With their criminal husbands suddenly out of the picture, a small crew of desperate women (Melissa McCarthy, Tiffany Haddish, Elisabeth Moss) decide to step into their shoes, pick up where they left off and prove their mettle in a brutal realm. So reads a potential synopsis of Andrea Berloff‘s The Kitchen (Warner Bros., 8.9), an apparently non-comedic period crime drama set in Hell’s Kitchen and based on a Vertigo comic book miniseries by Ollie Masters and Ming Doyle.

Marketing slogan suggestion #1: “This may sound like Widows II, but that was 21st Century Chicago and this is midtown Manhattan in the late ’70s. So in a way we were first even though we’re second.”

Marketing slogan suggestion #2: “Those Widows women were following in the footsteps of three very tough Manhattan forebears, and they didn’t even know it!”

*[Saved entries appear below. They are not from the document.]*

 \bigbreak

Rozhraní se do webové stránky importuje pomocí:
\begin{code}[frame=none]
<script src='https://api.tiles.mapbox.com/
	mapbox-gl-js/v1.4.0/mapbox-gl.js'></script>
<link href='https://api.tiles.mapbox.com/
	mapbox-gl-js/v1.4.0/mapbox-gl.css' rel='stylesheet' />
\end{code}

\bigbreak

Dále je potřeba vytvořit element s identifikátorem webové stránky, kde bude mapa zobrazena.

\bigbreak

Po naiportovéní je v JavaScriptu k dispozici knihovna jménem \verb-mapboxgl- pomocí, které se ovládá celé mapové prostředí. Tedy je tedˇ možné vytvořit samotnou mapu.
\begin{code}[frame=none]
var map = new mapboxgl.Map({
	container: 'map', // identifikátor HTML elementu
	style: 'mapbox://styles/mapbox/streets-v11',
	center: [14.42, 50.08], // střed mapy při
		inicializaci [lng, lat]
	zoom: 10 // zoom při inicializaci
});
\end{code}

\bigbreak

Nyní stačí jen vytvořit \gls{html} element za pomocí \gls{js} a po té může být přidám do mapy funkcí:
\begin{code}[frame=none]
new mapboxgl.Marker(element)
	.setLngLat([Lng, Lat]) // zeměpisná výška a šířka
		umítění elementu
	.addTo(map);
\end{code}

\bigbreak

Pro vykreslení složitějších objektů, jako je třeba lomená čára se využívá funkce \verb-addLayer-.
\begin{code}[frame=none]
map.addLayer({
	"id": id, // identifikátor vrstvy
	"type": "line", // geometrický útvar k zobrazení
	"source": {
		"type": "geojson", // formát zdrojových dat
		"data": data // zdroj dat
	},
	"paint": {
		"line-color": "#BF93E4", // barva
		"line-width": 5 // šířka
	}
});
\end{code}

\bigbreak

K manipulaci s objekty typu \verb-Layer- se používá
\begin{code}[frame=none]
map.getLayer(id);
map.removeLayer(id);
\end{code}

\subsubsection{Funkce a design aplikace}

No matter how you sell it, audiences are naturally going to say “this again?”

Widows was born a little over four years ago (March of ’15) when it was announced that Steve McQueen and Gillian Flynn would adapt the British ’80s TV series into a feature with McQueen directing. Two years later (February ’17) Berloff was hired by New Line execs to direct The Kitchen, which she’d previously adapted into a screenplay.

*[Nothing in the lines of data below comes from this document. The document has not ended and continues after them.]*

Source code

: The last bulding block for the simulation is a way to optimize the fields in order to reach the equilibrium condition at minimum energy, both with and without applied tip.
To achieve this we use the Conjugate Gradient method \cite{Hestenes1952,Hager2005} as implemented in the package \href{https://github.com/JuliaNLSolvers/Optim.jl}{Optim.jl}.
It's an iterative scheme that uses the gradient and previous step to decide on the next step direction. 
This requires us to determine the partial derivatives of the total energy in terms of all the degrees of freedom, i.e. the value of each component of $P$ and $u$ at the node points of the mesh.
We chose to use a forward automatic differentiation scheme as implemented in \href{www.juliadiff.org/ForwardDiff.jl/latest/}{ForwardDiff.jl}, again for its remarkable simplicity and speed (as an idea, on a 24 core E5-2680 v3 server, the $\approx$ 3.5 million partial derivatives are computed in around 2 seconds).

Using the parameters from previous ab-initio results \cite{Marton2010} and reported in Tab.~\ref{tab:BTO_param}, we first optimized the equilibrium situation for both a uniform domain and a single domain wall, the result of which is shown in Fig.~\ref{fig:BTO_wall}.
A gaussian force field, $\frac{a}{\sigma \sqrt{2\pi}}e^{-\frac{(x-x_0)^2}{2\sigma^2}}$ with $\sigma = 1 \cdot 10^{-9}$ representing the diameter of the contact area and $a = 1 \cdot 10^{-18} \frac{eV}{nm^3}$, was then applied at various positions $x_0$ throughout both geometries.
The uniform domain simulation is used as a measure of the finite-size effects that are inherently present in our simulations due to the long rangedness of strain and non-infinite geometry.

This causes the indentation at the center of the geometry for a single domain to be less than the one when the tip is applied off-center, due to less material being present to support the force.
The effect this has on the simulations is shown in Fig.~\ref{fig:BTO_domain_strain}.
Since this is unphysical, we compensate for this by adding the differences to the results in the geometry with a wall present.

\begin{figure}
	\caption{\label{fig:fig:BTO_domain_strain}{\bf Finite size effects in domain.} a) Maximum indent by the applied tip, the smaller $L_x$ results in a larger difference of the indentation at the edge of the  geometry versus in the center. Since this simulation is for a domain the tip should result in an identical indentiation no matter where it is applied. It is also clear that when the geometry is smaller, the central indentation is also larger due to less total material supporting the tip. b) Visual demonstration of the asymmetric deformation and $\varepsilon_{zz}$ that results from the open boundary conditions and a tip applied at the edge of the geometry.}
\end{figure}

Widows began principal photography in on 5.8.17. The Kitchen began principal photography on 5.7.18. Widows premiered at the Toronto Film Festival on on 9.8.18 and opened three months later. The Kitchen, as noted, will open on 8.9.19.

The only thing could possibly save The Kitchen would be if it were filmed as a black comedy. With McCarthy and Haddish in the leads, that would seem like a natural way to go. But the trailer indicates that it’s mostly a straight violent drama (the musical theme is “Paint It Black”) with a few ironic asides (“What do you wear to a mob meeting? Do you get dressed up?”)

Put another way, how could Berloff and her producers, Michael De Luca and Marcus Viscidi, have decided against making a black comedy version of more or less the same plot, i.e., “women criminals muscle their way into a brutally tough, all-male arena”? In what galaxy could they have decided “it doesn’t matter if we wind up looking like Widows II: Manhattan Moms in the marketing materials — we’ll carve out our own identity regardless”?